Today I can disclose that the scrutiny involves papers linked to a specific research ethics committee (REC) reference: 07/Q2006/48. That is the number of a 2007 REC opinion issued for a study titled “What happens to children with CFS/ME? The study of a longitudinal cohort of children who access a paediatric CFS/ME service. Version 2.” The investigators were seeking permission to add some more questionnaires to those already being filled out by (or about) pediatric patients at the specialized Bath clinic run by Professor Crawley.
I have also been informed that this is an “independent” investigation. While the specific meaning of “independent” in this context is not fully clear, I interpret this to indicate that it is not an internal review under the direct control of Bristol. My assumption is that it involves an assessor unaffiliated with Bristol or a panel dominated by non-Bristol experts.

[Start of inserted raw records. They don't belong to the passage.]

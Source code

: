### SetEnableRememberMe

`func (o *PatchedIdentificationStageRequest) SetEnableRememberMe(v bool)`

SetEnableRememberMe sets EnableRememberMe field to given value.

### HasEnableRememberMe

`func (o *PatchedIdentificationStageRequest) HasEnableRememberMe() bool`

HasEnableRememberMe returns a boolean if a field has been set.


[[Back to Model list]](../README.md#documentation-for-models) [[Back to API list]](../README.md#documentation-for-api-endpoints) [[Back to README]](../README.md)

The HRA’s scope is relatively narrow. The agency does not assess scientific quality and the appropriateness of this or that methodological approach; rather, in cases like this, it focuses on whether proper procedures have been followed by investigators seeking ethical approval for studies as well as by RECs assessing such applications. The agency does not consider questions that it views as falling within the purview of study funders and journal editors. Any findings it makes must be assessed with that limited scope in mind.

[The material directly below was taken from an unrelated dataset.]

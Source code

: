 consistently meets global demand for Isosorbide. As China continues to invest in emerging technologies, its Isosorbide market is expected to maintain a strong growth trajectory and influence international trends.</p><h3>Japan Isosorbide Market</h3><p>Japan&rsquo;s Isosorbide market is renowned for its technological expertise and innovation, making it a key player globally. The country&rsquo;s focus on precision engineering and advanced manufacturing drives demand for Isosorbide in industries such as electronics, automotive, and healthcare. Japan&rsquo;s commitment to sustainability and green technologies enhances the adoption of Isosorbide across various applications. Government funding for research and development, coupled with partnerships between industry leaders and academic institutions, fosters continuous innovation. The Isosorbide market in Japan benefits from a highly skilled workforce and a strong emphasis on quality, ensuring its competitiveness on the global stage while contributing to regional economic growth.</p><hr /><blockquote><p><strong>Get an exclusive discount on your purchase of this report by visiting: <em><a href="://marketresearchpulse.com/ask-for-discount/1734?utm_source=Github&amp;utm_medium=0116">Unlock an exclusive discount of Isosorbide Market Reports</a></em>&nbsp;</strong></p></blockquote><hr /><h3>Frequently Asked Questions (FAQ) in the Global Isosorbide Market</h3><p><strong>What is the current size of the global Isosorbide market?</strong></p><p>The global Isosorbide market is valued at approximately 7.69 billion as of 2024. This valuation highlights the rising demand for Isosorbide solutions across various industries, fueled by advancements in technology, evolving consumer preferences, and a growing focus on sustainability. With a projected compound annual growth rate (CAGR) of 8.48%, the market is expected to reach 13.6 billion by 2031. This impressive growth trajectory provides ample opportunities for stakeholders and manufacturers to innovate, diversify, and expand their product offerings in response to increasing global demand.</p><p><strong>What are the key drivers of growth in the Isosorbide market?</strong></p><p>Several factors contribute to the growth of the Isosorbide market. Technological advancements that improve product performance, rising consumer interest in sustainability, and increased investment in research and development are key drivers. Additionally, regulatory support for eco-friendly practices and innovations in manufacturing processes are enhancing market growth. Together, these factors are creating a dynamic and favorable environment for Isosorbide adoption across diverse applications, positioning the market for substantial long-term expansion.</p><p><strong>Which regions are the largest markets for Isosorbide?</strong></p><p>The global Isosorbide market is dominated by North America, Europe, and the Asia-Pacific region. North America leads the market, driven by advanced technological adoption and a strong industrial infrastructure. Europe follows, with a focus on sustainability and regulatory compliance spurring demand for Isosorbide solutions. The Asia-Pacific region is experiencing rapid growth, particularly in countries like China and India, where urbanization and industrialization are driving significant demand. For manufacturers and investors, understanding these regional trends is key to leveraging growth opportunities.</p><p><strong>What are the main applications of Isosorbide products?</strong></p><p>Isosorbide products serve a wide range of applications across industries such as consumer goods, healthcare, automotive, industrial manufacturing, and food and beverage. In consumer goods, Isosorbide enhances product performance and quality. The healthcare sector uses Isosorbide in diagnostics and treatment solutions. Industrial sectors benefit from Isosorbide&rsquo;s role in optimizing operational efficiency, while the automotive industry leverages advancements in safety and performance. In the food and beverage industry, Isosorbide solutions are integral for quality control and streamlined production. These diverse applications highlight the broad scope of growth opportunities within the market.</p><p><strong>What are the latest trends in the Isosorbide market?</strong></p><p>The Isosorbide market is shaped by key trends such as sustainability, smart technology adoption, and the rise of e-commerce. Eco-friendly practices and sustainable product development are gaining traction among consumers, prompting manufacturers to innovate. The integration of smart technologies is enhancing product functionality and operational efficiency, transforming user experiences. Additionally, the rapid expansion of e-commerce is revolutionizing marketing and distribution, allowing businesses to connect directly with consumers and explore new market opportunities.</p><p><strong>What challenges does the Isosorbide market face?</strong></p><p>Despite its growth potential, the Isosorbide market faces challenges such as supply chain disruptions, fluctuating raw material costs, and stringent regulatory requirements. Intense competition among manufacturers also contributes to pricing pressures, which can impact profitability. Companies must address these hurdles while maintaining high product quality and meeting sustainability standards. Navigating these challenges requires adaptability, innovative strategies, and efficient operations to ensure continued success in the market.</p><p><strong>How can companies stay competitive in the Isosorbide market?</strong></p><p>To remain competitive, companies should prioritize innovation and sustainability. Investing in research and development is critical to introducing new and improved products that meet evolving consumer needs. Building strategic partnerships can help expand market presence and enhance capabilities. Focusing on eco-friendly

I did not file formal complaints with the HRA but cc’d the agency on various open letters I sent to this or that person. Most of this cc-ing involved my concerns about two Bristol studies–the school absence study published in BMJ Open in 2011, and the Lightning Process study published in Archives of Disease in Childhood, another BMJ journal, in 2017. The school absence study, as it turned out, was one of 11 papers I have identified that cited REC reference 07/Q2006/48.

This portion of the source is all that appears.